Emmert also deemed Botchford’s decision as a “pathetic attempt to generate some page hits and controversy.”
While Emmert’s interests in the situation were clearly biased, as his paychecks come from the San Jose Sharks, neutral parties also indicated that Botchford crossed the line. The Yahoo report said “Ethically, Botchford was wrong.”
Toronto Maple Leafs player Joffrey Lupul went so far as to say on radio he’ll never speak to Botchford on or off the record again. “[Media are] given full access to our room. Where’s it stop? What else can they report on while they’re in there if you’re gonna [sic.] do things off the record? I would hope to not see that guy in our room and certainly I’d never give him a quote again.” He said he hoped other players would join him in blocking Botchford from access as well.
Botchford took to TSN, a multiplatform Canadian sports network (and subsidiary to the USA’s ESPN) to defend himself in an interview with a panel of hockey experts.
“Frankly, it was a pretty easy decision for me. It’s nonsense that this is off the record,” he told the panel. “I think it was appropriate to go forward and publish the quote for a lot of reasons.”
Immediately responding to Botchford’s answer, Mike Johnson, a former player and current panelist for That’s Hockey, was asked if he was surprised Botchford published the quote. “Of course I was,” he told host Gino Reda.
“There’s an expectation of privacy, of confidentiality in a dressing room.”
Botchford quipped back to Johnson a telling statement regarding the issue of where ethics and business in journalism clash. “I looked around, about half of [the reporters] had cameras. If any of them had reported it and I had not, I would have been called to the carpet and asked by my boss why I did not publish what could be one of the quotes of the year.”

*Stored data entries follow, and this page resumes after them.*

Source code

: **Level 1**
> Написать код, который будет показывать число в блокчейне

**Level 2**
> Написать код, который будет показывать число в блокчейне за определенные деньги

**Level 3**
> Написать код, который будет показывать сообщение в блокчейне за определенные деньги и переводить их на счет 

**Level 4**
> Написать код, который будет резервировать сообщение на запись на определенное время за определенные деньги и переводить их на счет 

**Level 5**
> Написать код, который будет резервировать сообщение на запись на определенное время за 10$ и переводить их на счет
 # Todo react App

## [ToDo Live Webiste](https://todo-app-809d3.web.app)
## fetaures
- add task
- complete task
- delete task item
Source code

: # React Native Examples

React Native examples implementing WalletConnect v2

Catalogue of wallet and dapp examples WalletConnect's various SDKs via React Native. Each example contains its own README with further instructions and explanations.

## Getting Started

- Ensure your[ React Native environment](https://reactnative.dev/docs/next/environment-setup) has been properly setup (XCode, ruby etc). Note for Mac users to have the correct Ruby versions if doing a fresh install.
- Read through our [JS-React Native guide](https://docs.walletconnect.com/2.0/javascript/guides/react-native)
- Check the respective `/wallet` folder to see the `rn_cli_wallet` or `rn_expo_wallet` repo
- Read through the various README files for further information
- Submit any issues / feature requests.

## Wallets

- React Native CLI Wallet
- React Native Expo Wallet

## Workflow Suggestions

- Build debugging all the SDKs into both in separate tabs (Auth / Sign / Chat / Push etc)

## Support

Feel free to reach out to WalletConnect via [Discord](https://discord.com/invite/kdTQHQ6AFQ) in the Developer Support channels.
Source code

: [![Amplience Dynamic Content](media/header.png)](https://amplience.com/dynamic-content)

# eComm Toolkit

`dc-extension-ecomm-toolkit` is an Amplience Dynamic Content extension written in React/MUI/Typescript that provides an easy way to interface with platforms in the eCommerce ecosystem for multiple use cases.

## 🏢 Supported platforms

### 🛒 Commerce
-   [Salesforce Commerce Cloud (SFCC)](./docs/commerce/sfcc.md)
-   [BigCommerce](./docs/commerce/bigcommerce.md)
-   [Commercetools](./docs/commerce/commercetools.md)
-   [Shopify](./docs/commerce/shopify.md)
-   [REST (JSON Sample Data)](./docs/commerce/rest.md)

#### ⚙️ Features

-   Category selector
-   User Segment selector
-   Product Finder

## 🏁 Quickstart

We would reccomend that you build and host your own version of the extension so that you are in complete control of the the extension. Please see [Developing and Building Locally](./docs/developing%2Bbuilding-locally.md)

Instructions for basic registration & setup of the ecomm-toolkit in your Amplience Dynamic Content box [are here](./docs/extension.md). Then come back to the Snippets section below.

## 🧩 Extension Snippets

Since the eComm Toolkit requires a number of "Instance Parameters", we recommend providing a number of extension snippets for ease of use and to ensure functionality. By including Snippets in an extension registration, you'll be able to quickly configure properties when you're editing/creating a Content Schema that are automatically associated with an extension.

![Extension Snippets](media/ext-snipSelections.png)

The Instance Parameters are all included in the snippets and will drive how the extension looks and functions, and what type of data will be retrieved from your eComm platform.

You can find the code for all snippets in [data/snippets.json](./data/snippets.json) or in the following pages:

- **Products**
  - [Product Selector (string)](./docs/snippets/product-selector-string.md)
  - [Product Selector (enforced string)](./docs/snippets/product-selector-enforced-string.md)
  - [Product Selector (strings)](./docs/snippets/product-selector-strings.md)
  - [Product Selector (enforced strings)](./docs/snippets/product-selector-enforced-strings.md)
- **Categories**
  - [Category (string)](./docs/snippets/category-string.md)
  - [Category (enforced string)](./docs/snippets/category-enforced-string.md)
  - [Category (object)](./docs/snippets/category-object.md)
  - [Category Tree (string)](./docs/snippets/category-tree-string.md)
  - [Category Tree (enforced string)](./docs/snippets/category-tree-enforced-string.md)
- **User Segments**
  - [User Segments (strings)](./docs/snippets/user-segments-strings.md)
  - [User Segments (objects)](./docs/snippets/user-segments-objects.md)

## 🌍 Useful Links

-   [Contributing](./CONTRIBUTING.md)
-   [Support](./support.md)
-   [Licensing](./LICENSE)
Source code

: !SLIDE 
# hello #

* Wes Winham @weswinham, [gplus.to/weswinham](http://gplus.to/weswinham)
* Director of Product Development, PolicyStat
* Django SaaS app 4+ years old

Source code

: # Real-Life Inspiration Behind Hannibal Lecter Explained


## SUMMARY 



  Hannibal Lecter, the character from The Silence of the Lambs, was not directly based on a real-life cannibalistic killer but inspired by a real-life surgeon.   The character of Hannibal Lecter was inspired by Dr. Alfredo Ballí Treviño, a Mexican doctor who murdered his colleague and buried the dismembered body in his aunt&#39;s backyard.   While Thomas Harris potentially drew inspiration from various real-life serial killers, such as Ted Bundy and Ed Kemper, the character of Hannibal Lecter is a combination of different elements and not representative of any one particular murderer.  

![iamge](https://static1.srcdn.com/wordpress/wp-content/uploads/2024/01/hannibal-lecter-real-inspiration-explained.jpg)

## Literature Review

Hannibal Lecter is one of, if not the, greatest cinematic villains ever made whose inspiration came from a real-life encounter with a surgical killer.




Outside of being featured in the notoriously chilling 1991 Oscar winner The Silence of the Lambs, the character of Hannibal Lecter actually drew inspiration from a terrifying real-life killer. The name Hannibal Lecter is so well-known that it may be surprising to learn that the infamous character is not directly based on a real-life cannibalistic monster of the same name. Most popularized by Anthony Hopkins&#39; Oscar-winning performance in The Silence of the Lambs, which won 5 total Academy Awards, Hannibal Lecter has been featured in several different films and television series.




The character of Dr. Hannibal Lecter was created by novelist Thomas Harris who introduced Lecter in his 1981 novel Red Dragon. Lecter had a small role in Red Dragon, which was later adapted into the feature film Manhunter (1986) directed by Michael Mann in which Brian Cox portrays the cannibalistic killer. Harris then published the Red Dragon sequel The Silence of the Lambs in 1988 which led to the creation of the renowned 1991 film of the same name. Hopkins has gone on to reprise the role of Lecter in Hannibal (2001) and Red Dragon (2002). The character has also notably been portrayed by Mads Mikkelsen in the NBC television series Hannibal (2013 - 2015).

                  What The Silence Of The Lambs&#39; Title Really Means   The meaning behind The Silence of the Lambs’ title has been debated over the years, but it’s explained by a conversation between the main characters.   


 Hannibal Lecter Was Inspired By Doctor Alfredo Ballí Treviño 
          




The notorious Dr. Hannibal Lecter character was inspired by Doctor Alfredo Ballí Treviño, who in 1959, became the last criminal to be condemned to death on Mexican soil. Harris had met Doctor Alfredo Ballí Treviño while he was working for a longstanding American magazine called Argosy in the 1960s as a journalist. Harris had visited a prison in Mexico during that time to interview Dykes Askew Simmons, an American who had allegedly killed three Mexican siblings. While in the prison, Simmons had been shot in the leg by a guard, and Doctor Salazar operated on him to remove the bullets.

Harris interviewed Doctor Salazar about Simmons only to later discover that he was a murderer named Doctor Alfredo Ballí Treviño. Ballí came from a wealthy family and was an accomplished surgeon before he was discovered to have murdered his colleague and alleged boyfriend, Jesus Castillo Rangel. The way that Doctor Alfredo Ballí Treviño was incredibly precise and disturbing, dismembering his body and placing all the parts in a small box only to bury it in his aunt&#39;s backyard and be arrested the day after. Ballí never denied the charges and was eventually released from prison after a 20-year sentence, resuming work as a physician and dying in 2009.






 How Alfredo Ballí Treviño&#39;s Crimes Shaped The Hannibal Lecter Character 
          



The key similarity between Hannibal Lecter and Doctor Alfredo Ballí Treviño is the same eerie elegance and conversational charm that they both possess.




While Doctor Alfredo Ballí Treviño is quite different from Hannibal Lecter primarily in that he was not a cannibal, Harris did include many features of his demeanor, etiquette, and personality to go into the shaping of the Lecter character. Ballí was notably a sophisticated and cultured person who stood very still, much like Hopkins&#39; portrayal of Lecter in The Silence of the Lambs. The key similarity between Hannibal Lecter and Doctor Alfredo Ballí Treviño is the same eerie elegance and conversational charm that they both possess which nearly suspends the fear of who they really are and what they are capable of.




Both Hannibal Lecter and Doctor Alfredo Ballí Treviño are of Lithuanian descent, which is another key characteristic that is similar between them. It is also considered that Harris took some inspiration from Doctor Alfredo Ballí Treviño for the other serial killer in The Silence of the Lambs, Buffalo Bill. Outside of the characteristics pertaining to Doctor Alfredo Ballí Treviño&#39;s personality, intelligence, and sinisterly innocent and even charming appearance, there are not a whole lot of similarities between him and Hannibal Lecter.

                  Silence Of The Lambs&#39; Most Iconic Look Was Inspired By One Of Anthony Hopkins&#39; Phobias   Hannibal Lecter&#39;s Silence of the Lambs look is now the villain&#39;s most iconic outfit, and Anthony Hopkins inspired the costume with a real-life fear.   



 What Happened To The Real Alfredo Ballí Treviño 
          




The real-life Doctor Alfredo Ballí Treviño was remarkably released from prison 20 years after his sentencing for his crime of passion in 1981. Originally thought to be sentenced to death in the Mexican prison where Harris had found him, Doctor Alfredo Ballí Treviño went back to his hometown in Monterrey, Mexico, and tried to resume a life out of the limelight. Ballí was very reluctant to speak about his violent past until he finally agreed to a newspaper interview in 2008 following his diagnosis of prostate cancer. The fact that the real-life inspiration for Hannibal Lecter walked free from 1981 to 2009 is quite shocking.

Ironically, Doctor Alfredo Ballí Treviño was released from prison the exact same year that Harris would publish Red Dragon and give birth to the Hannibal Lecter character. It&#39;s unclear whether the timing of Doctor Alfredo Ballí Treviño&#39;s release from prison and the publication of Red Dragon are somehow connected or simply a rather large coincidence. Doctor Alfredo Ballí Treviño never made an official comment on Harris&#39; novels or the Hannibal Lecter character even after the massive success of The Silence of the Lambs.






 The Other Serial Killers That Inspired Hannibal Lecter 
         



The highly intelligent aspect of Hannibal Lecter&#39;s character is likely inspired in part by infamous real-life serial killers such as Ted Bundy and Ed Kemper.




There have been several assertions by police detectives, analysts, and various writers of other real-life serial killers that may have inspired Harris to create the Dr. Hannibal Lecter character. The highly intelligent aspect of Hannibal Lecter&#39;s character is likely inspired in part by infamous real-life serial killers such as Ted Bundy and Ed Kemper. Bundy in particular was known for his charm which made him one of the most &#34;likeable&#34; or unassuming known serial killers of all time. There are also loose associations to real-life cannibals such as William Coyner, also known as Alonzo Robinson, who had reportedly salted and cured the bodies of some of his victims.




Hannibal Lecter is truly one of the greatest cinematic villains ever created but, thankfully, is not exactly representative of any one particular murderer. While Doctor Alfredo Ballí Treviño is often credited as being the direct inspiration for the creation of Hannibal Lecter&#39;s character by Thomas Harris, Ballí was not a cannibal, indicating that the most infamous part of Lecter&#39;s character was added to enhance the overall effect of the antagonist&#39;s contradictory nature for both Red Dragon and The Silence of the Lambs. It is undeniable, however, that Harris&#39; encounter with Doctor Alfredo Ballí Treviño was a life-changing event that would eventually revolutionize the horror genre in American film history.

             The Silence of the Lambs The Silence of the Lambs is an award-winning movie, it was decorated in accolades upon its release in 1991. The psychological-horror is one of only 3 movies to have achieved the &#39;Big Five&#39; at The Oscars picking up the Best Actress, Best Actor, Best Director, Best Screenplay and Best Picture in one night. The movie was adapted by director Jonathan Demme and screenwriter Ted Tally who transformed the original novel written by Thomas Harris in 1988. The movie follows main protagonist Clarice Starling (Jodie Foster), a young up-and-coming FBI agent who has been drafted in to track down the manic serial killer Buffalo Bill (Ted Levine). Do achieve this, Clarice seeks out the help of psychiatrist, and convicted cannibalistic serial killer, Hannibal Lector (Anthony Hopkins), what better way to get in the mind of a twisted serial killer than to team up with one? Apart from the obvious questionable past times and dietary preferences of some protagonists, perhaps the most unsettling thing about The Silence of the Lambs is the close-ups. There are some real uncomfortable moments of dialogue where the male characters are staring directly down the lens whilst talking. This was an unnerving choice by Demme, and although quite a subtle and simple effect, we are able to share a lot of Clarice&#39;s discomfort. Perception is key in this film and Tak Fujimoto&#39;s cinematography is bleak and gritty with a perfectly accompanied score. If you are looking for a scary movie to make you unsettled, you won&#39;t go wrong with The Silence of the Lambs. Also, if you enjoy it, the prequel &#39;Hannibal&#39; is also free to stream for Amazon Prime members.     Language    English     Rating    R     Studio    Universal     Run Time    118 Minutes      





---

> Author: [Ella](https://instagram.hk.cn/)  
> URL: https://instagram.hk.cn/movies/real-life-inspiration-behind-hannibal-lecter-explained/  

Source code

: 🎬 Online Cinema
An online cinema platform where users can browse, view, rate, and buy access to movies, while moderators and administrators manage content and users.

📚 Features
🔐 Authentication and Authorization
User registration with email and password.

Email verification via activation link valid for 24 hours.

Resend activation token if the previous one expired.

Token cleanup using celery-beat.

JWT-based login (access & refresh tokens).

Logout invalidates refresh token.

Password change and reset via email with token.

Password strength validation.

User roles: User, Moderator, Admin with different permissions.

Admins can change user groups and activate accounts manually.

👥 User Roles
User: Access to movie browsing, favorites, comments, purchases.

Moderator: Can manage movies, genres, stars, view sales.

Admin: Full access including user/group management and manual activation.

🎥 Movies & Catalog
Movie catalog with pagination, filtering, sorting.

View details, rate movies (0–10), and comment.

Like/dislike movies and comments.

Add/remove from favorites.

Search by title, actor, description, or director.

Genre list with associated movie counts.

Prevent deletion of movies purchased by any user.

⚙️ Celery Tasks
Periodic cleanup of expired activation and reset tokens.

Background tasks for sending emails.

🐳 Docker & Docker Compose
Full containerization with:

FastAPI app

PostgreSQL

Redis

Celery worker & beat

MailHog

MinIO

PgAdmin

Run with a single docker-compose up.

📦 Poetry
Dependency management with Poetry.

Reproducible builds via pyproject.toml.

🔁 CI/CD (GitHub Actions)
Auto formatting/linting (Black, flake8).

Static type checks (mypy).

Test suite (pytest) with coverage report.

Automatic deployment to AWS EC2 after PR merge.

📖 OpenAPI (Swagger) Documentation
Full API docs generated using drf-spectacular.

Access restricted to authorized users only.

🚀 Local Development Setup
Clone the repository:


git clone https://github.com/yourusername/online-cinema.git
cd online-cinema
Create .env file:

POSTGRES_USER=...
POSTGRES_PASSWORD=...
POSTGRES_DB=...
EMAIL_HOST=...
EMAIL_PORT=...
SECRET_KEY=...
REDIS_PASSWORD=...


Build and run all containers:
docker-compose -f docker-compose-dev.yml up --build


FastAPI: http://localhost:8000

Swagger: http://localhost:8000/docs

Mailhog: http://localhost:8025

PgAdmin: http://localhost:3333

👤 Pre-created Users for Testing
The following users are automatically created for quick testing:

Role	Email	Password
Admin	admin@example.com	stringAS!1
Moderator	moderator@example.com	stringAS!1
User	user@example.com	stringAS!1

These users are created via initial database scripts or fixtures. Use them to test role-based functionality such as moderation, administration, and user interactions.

Pierre LeBrun, hockey writer for ESPN and panelist on That’s Hockey also took Thornton’s side while Botchford listened in during a live interview. “I would not have gone with it,” he said.
“To me, that is off the record, that’s that ‘locker room banter’ where you know ‘okay, he’s having fun. Now let’s get the real comment and let’s get the tape recorder on.’”
Botchford’s defense of his actions did not end with an on-air interview in studios, though, as he published his own column defending his actions. “I understand the parameters of off the record,” he wrote.
“They do not include a player who shouts at media members in a locker room full of cameras and voice recorders, defending a teammate.”
Perhaps the divide between player and reporter on this topic was nowhere more evident than in one of Botchford’s final points relating directly to this story, rather than a hypothetical involving a hometown player. “The locker room is a work space when it is open to the media. A player would have to be naïve to think in 2013 what he says openly to a group of reporters would not be tweeted, blogged or aired.”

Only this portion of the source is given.